Review on Nanofluids: Preparation, Properties, Stability, and Thermal Performance Augmentation in Heat Transfer Applications
Rahman Md.A. Hasnain S.M.M. Pandey S. Tapalova A. Akylbekov N. Zairov R.
2024American Chemical Society
ACS Omega
2024#9Issue 3032328 - 32349 pp.
Nanoparticles play a crucial role in enhancing the thermal and rheological properties of nanofluids, making them a valuable option for increasing the efficiency of heat exchangers. This research explores how nanoparticle characteristics, such as concentration, size, and shape, impact the properties of nanofluids. Nanofluids’ thermophysical properties and flow characteristics are essential in determining heat transfer efficiency and pressure loss. Nanoparticles with high thermal conductivity, such as metallic oxides like MgO, TiO2, and ZnO, can significantly improve the heat transfer efficiency by around 30% compared to the base fluid. The stability of nanofluids plays a crucial role in their usability.

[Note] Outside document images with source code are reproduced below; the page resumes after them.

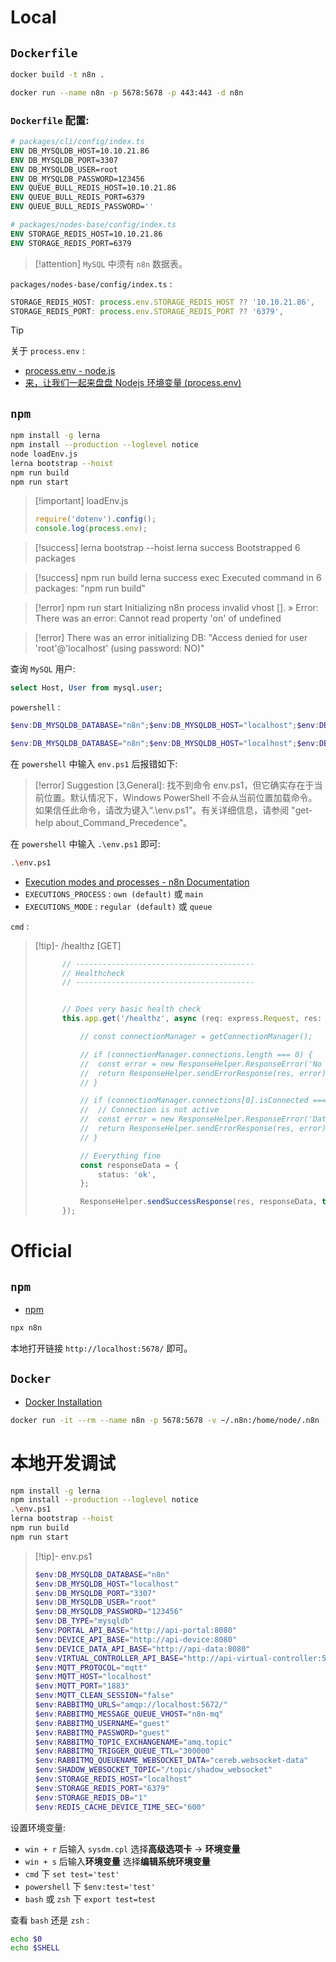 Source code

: # Local

## `Dockerfile`

```bash
docker build -t n8n .
```

```bash
docker run --name n8n -p 5678:5678 -p 443:443 -d n8n
```

### `Dockerfile` 配置:

```dockerfile
# packages/cli/config/index.ts
ENV DB_MYSQLDB_HOST=10.10.21.86
ENV DB_MYSQLDB_PORT=3307
ENV DB_MYSQLDB_USER=root
ENV DB_MYSQLDB_PASSWORD=123456
ENV QUEUE_BULL_REDIS_HOST=10.10.21.86
ENV QUEUE_BULL_REDIS_PORT=6379
ENV QUEUE_BULL_REDIS_PASSWORD=''

# packages/nodes-base/config/index.ts
ENV STORAGE_REDIS_HOST=10.10.21.86
ENV STORAGE_REDIS_PORT=6379
```

> [!attention]
> `MySQL` 中须有 `n8n` 数据表。

`packages/nodes-base/config/index.ts` :

```ts
STORAGE_REDIS_HOST: process.env.STORAGE_REDIS_HOST ?? '10.10.21.86',
STORAGE_REDIS_PORT: process.env.STORAGE_REDIS_PORT ?? '6379',
```

> [!tip]
> 关于 `process.env` :
> - [process.env - node.js](https://nodejs.org/dist/latest-v8.x/docs/api/process.html#process_process_env)
> - [来，让我们一起来盘盘 Nodejs 环境变量 (process.env)](https://juejin.cn/post/6915214622601674760)

## `npm`

```bash
npm install -g lerna
npm install --production --loglevel notice
node loadEnv.js
lerna bootstrap --hoist
npm run build
npm run start
```

> [!important] loadEnv.js
> ```js
> require('dotenv').config();
> console.log(process.env);
> ```

> [!success] lerna bootstrap --hoist
> lerna success Bootstrapped 6 packages

> [!success] npm run build
> lerna success exec Executed command in 6 packages: "npm run build"

> [!error] npm run start
> Initializing n8n process
> invalid vhost [].
>  »   Error: There was an error: Cannot read property 'on' of undefined

> [!error]
> There was an error initializing DB: "Access denied for user 'root'@'localhost' (using password: NO)"

查询 `MySQL` 用户:

```sql
select Host, User from mysql.user;
```

`powershell` :

```powershell
$env:DB_MYSQLDB_DATABASE="n8n";$env:DB_MYSQLDB_HOST="localhost";$env:DB_MYSQLDB_PORT="3307";$env:DB_MYSQLDB_USER="root";$env:DB_MYSQLDB_PASSWORD="123456";$env:DB_TYPE="mysqldb";$env:PORTAL_API_BASE="http://api-portal:8080";$env:DEVICE_API_BASE="http://api-device:8080";$env:DEVICE_DATA_API_BASE="http://api-data:8080";$env:VIRTUAL_CONTROLLER_API_BASE="http://api-virtual-controller:5000";$env:MQTT_PROTOCOL="mqtt";$env:MQTT_HOST="localhost";$env:MQTT_PORT="1883";$env:MQTT_CLEAN_SESSION="false";$env:RABBITMQ_URLS="amqp://localhost:5672/";$env:RABBITMQ_MESSAGE_QUEUE_VHOST="n8n-mq";$env:RABBITMQ_USERNAME="guest";$env:RABBITMQ_PASSWORD="guest";$env:RABBITMQ_TOPIC_EXCHANGENAME="amq.topic";$env:RABBITMQ_TRIGGER_QUEUE_TTL="300000";$env:RABBITMQ_QUEUENAME_WEBSOCKET_DATA="cereb.websocket-data";$env:SHADOW_WEBSOCKET_TOPIC="/topic/shadow_websocket";$env:STORAGE_REDIS_HOST="localhost";$env:STORAGE_REDIS_PORT="6379";$env:STORAGE_REDIS_DB="1";$env:REDIS_CACHE_DEVICE_TIME_SEC="600";$env:QUEUE_BULL_REDIS_HOST="localhost";$env:QUEUE_BULL_REDIS_PORT="6379";$env:QUEUE_BULL_REDIS_DB="1";$env:EXECUTIONS_PROCESS="own";$env:EXECUTIONS_MODE="regular";$env:N8N_SKIP_WEBHOOK_DEREGISTRATION_SHUTDOWN="false";$env:WEBHOOK_DOMAIN="localhost:5678/";$env:WORKFLOW_DOMAIN="localhost:5678/";$env:WEBHOOK_URL="http://localhost:5678/";$env:CUSTOM_BASE_URL="http://localhost:5678/";$env:N8N_DISABLE_PRODUCTION_MAIN_PROCESS="true";$env:N8N_BASIC_AUTH_ACTIVE="false";$env:N8N_HOST="localhost";$env:N8N_PORT="5678";$env:N8N_PROTOCOL="http";$env:N8N_CEREB_JWT_SECRET="cerebsecret";$env:N8N_ENCRYPTION_KEY="itsn8nsecret";$env:VUE_APP_URL_BASE_API="http://localhost:5678/";$env:NODE_ENV="production";$env:EXECUTIONS_DATA_PRUNE="true";$env:EXECUTIONS_DATA_MAX_AGE="168";$env:EXECUTIONS_TIMEOUT_MAX="600"
```



```powershell
$env:DB_MYSQLDB_DATABASE="n8n";$env:DB_MYSQLDB_HOST="localhost";$env:DB_MYSQLDB_PORT="3307";$env:DB_MYSQLDB_USER="root";$env:DB_MYSQLDB_PASSWORD="123456";$env:DB_TYPE="mysqldb";$env:PORTAL_API_BASE="http://api-portal:8080";$env:DEVICE_API_BASE="http://api-device:8080";$env:DEVICE_DATA_API_BASE="http://api-data:8080";$env:VIRTUAL_CONTROLLER_API_BASE="http://api-virtual-controller:5000";$env:MQTT_PROTOCOL="mqtt";$env:MQTT_HOST="localhost";$env:MQTT_PORT="1883";$env:MQTT_CLEAN_SESSION="false";$env:RABBITMQ_URLS="amqp://localhost:5672/";$env:RABBITMQ_MESSAGE_QUEUE_VHOST="n8n-mq";$env:RABBITMQ_USERNAME="guest";$env:RABBITMQ_PASSWORD="guest";$env:RABBITMQ_TOPIC_EXCHANGENAME="amq.topic";$env:RABBITMQ_TRIGGER_QUEUE_TTL="300000";$env:RABBITMQ_QUEUENAME_WEBSOCKET_DATA="cereb.websocket-data";$env:SHADOW_WEBSOCKET_TOPIC="/topic/shadow_websocket";$env:STORAGE_REDIS_HOST="localhost";$env:STORAGE_REDIS_PORT="6379";$env:STORAGE_REDIS_DB="1";$env:REDIS_CACHE_DEVICE_TIME_SEC="600"
```

在 `powershell` 中输入 `env.ps1` 后报错如下:

> [!error]
> Suggestion [3,General]: 找不到命令 env.ps1，但它确实存在于当前位置。默认情况下，Windows PowerShell 不会从当前位置加载命令。如果信任此命令，请改为键入“.\env.ps1”。有关详细信息，请参阅 "get-help about_Command_Precedence"。

在 `powershell` 中输入 `.\env.ps1` 即可:

```bash
.\env.ps1
```

- [Execution modes and processes - n8n Documentation](https://docs.n8n.io/hosting/scaling/execution-modes-processes/)
- `EXECUTIONS_PROCESS` : `own (default)` 或 `main` 
- `EXECUTIONS_MODE` : `regular (default)` 或 `queue`

`cmd` :

> [!tip]- /healthz [GET]
> ```ts
> 		// ----------------------------------------
> 		// Healthcheck
> 		// ----------------------------------------
> 
> 
> 		// Does very basic health check
> 		this.app.get('/healthz', async (req: express.Request, res: express.Response) => {
> 
> 			// const connectionManager = getConnectionManager();
> 
> 			// if (connectionManager.connections.length === 0) {
> 			// 	const error = new ResponseHelper.ResponseError('No Database connection found!', undefined, 503);
> 			// 	return ResponseHelper.sendErrorResponse(res, error);
> 			// }
> 
> 			// if (connectionManager.connections[0].isConnected === false) {
> 			// 	// Connection is not active
> 			// 	const error = new ResponseHelper.ResponseError('Database connection not active!', undefined, 503);
> 			// 	return ResponseHelper.sendErrorResponse(res, error);
> 			// }
> 
> 			// Everything fine
> 			const responseData = {
> 				status: 'ok',
> 			};
> 
> 			ResponseHelper.sendSuccessResponse(res, responseData, true, 200);
> 		});
> ```

# Official

## `npm`

- [npm](https://docs.n8n.io/hosting/installation/npm/)

```bash
npx n8n
```

本地打开链接 `http://localhost:5678/` 即可。

## `Docker`

- [Docker Installation](https://docs.n8n.io/hosting/installation/docker/)

```bash
docker run -it --rm	--name n8n -p 5678:5678	-v ~/.n8n:/home/node/.n8n	n8nio/n8n
```


# 本地开发调试

```bash
npm install -g lerna
npm install --production --loglevel notice
.\env.ps1
lerna bootstrap --hoist
npm run build
npm run start
```

> [!tip]- env.ps1
> ```powershell
> $env:DB_MYSQLDB_DATABASE="n8n"
> $env:DB_MYSQLDB_HOST="localhost"
> $env:DB_MYSQLDB_PORT="3307"
> $env:DB_MYSQLDB_USER="root"
> $env:DB_MYSQLDB_PASSWORD="123456"
> $env:DB_TYPE="mysqldb"
> $env:PORTAL_API_BASE="http://api-portal:8080"
> $env:DEVICE_API_BASE="http://api-device:8080"
> $env:DEVICE_DATA_API_BASE="http://api-data:8080"
> $env:VIRTUAL_CONTROLLER_API_BASE="http://api-virtual-controller:5000"
> $env:MQTT_PROTOCOL="mqtt"
> $env:MQTT_HOST="localhost"
> $env:MQTT_PORT="1883"
> $env:MQTT_CLEAN_SESSION="false"
> $env:RABBITMQ_URLS="amqp://localhost:5672/"
> $env:RABBITMQ_MESSAGE_QUEUE_VHOST="n8n-mq"
> $env:RABBITMQ_USERNAME="guest"
> $env:RABBITMQ_PASSWORD="guest"
> $env:RABBITMQ_TOPIC_EXCHANGENAME="amq.topic"
> $env:RABBITMQ_TRIGGER_QUEUE_TTL="300000"
> $env:RABBITMQ_QUEUENAME_WEBSOCKET_DATA="cereb.websocket-data"
> $env:SHADOW_WEBSOCKET_TOPIC="/topic/shadow_websocket"
> $env:STORAGE_REDIS_HOST="localhost"
> $env:STORAGE_REDIS_PORT="6379"
> $env:STORAGE_REDIS_DB="1"
> $env:REDIS_CACHE_DEVICE_TIME_SEC="600"
> ```

设置环境变量:

- `win + r` 后输入 `sysdm.cpl` 选择**高级选项卡** -> **环境变量**
- `win + s` 后输入**环境变量** 选择**编辑系统环境变量**
- `cmd` 下 `set test='test'`
- `powershell` 下 `$env:test='test'`
- `bash` 或 `zsh` 下 `export test=test`

查看 `bash` 还是 `zsh` :

```bash
echo $0
echo $SHELL
```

Various methods, such as adding surfactants, using ultrasonic mixing, and controlling pH, have been employed to enhance the stability of nanofluids. The desired thermophysical properties can be achieved by utilizing nanofluids to enhance the system’s heat transfer efficiency. Modifying the size and shape of nanoparticles also considerably improves thermal conductivity, affecting nanofluid viscosity and density. Equations for determining heat transfer rate and pressure drop in a double-pipe heat exchanger are discussed in this review, emphasizing the significance of nanofluid thermal conductivity in influencing heat transfer efficiency and nanofluid viscosity in impacting pressure loss. This Review identifies a trend indicating that increasing nanoparticle volume concentration can enhance heat transfer efficiency to a certain extent. However, surpassing the optimal concentration can reduce Brownian motions due to higher viscosity and density. This Review offers a viable solution for enhancing the thermal performance of heat transfer equipment and serves as a fundamental resource for applying nanofluids in heat transfer applications.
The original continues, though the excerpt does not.